SVD
Understading the Geometry of \(A\in \mathbb{R}^{m\times n}\)
\[ A\in \mathbb{R}^{m\times n} \\ x\in \mathbb{R}^n \mapsto Ax \in \mathbb{R}^m \]
What we are formalizing is that there is a major axis and a minor axis to this ellipse and we are stretching in the major and minor axes and rotating the ellipse out of the coordinate plane.
Critical point of the ratio:
\[ R(\mathbf{v}) = \frac{||A\mathbf{v}||_2}{||\mathbf{v}||_2} \]

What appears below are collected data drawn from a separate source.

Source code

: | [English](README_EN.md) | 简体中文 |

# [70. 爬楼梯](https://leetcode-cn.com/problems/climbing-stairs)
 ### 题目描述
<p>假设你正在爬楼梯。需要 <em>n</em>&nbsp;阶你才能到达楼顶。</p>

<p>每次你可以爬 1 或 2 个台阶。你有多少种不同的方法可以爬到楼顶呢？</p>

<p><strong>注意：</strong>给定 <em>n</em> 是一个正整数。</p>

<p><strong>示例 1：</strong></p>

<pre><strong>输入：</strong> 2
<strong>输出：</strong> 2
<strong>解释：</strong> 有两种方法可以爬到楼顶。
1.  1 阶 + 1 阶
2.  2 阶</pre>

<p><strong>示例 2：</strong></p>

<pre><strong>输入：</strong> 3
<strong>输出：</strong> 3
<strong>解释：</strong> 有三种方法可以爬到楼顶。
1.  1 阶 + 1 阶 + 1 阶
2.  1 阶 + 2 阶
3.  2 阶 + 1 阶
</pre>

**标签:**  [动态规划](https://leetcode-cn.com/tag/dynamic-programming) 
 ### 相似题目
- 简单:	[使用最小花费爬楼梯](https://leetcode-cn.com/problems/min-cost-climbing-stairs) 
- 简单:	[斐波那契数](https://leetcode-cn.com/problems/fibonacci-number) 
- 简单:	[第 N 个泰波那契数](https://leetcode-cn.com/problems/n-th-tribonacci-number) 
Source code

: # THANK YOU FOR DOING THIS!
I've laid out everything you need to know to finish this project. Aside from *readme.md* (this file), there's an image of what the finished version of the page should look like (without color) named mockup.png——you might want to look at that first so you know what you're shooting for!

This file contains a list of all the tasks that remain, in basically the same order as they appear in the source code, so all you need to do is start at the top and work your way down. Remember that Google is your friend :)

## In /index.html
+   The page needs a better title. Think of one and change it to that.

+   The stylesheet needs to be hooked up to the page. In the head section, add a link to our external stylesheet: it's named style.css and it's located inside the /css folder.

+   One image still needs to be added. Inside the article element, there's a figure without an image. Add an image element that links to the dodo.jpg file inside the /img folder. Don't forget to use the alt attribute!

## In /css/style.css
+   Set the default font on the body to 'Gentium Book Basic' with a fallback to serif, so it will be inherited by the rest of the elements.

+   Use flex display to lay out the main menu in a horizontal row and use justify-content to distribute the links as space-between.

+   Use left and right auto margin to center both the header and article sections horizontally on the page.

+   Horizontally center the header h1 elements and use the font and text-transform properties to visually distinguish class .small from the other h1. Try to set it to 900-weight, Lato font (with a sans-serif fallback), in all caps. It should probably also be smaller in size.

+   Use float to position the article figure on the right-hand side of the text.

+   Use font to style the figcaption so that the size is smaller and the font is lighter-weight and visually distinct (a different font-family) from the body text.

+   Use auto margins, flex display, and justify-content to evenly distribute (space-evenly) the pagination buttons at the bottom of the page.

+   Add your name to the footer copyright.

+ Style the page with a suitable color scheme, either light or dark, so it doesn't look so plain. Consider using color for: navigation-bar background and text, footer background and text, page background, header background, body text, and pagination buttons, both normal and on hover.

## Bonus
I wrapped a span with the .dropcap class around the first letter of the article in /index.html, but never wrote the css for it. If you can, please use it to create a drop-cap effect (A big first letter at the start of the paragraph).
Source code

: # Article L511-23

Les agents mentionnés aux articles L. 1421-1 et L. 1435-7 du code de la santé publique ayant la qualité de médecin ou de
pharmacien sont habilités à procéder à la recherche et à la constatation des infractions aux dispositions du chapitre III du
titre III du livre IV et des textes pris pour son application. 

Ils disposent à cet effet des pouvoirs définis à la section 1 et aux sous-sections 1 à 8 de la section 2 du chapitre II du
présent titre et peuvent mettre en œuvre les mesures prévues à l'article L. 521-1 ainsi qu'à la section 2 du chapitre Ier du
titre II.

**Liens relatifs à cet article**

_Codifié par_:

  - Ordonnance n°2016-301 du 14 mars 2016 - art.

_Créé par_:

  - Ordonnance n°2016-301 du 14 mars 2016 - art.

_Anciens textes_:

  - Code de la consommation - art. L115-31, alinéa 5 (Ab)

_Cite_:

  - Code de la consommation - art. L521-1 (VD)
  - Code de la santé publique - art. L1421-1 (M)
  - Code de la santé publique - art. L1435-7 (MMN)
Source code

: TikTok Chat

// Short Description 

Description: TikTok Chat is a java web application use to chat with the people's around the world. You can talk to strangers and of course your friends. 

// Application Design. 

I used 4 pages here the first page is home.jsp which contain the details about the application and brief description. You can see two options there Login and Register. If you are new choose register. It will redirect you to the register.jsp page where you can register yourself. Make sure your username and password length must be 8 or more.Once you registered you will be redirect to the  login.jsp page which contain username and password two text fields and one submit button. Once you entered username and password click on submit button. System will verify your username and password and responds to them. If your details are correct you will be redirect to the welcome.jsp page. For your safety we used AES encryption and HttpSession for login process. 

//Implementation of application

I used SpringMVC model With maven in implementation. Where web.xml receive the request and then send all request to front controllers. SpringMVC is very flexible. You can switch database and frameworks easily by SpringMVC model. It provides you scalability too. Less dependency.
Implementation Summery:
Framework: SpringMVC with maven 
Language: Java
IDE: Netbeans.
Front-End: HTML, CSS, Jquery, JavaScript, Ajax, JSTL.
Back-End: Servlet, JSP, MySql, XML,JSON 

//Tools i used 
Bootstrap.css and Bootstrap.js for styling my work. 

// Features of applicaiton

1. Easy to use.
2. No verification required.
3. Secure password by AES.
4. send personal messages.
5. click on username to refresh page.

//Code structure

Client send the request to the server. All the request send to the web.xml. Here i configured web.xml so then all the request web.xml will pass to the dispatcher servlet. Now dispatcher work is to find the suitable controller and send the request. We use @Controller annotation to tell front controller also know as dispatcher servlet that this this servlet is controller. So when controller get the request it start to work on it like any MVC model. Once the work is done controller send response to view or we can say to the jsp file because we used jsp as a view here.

Since \(R(\alpha \mathbf{v}) = R(\mathbf{v})\), we can assume \(||\mathbf{v}||_2 = 1\).
\[ \max_{\mathbf{v}}||A\mathbf{v}||_2 \quad \text{subject to } ||\mathbf{v}||_2 = 1 \rightarrow A^TA\mathbf{v} = \lambda \mathbf{v}, \lambda \geq 0 \]
According to Spectral Theorem, \(A^TA\) is symmetric and has \(n\) real eigenvalues and \(n\) orthogonal eigenvectors \(\mathbf{v}_1, \dots, \mathbf{v}_n\) which span \(\mathbb{R}^n\).

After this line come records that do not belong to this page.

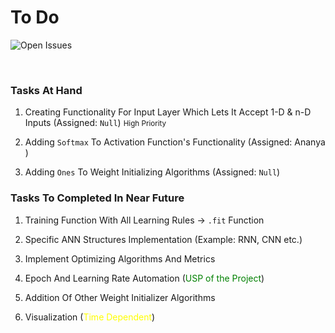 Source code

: # **To Do**
![Open Issues](https://img.shields.io/badge/Tasks-Team_Record_For_Handling_Issues-brightgreen?style=for-the-badge)

<br>

### **Tasks At Hand** 

1. Creating Functionality For Input Layer Which Lets It Accept 1-D & n-D Inputs (Assigned: `Null`) 
<small>High Priority</small>

2. Adding `Softmax` To Activation Function's Functionality (Assigned: Ananya )

3. Adding `Ones` To Weight Initializing Algorithms (Assigned: `Null`)

### **Tasks To Completed In Near Future**

1. Training Function With All Learning Rules -> `.fit` Function

2. Specific ANN Structures Implementation (Example: RNN, CNN etc.)

3. Implement Optimizing Algorithms And Metrics

4. Epoch And Learning Rate Automation (<span style="color:green;">USP of the Project</span>)

5. Addition Of Other Weight Initializer Algorithms

6. Visualization (<span style="color:yellow;">Time Dependent</span>)
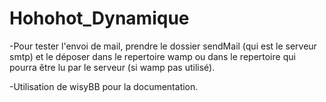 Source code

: # Hohohot_Dynamique

-Pour tester l'envoi de mail, prendre le dossier sendMail (qui est le serveur smtp) 
et le déposer dans le repertoire wamp ou dans le repertoire qui pourra être lu par le serveur (si wamp pas utilisé).

-Utilisation de wisyBB pour la documentation.


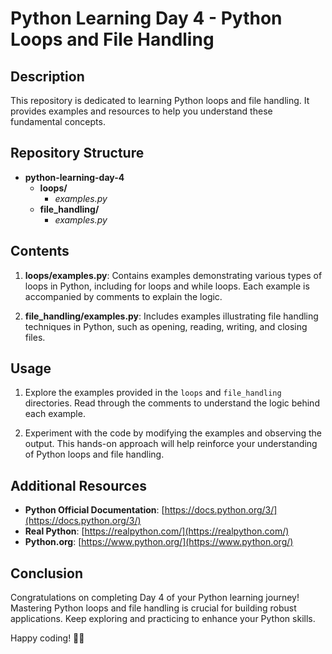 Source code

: 
# Python Learning Day 4 - Python Loops and File Handling

## Description
This repository is dedicated to learning Python loops and file handling. It provides examples and resources to help you understand these fundamental concepts.

## Repository Structure
- **python-learning-day-4**
  - **loops/**
    - *examples.py*
  - **file_handling/**
    - *examples.py*

## Contents


1. **loops/examples.py**:
   Contains examples demonstrating various types of loops in Python, including for loops and while loops. Each example is accompanied by comments to explain the logic.

2. **file_handling/examples.py**:
   Includes examples illustrating file handling techniques in Python, such as opening, reading, writing, and closing files.

## Usage

1. Explore the examples provided in the `loops` and `file_handling` directories. Read through the comments to understand the logic behind each example.

2. Experiment with the code by modifying the examples and observing the output. This hands-on approach will help reinforce your understanding of Python loops and file handling.

## Additional Resources
- **Python Official Documentation**: [https://docs.python.org/3/](https://docs.python.org/3/)
- **Real Python**: [https://realpython.com/](https://realpython.com/)
- **Python.org**: [https://www.python.org/](https://www.python.org/)

## Conclusion
Congratulations on completing Day 4 of your Python learning journey! Mastering Python loops and file handling is crucial for building robust applications. Keep exploring and practicing to enhance your Python skills.

Happy coding! 🐍✨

Singular Value Decomposition
Define \(u_i^* = A\mathbf{v}_i\).
\[ \begin{aligned} &A^TA\mathbf{v}_i = \lambda_i \mathbf{v}_i \\ &\Rightarrow A^Tu_i^* = \lambda_i \mathbf{v}_i \\ &\Rightarrow A A^Tu_i^* = \lambda_i A\mathbf{v}_i = \lambda_i u_i^* \\ \end{aligned} \]
So, \(u_i^*\) is an eigenvector of \(AA^T\) when it is nonzero.
\[ ||u_i^*||_2 = ||A\mathbf{v}_i||_2 = \sqrt{\mathbf{v}_i^T A^TA \mathbf{v}_i} = \sqrt{\mathbf{v}_i^T \lambda_i \mathbf{v}_i} = \sqrt{\lambda_i} \]
Two cases:
- \(\lambda_i \neq 0 \Rightarrow u_i^* = A\mathbf{v}_i\) is an eigenvector of \(AA^T\) with \(||u_i^*||_2 = \sqrt{\lambda_i}\)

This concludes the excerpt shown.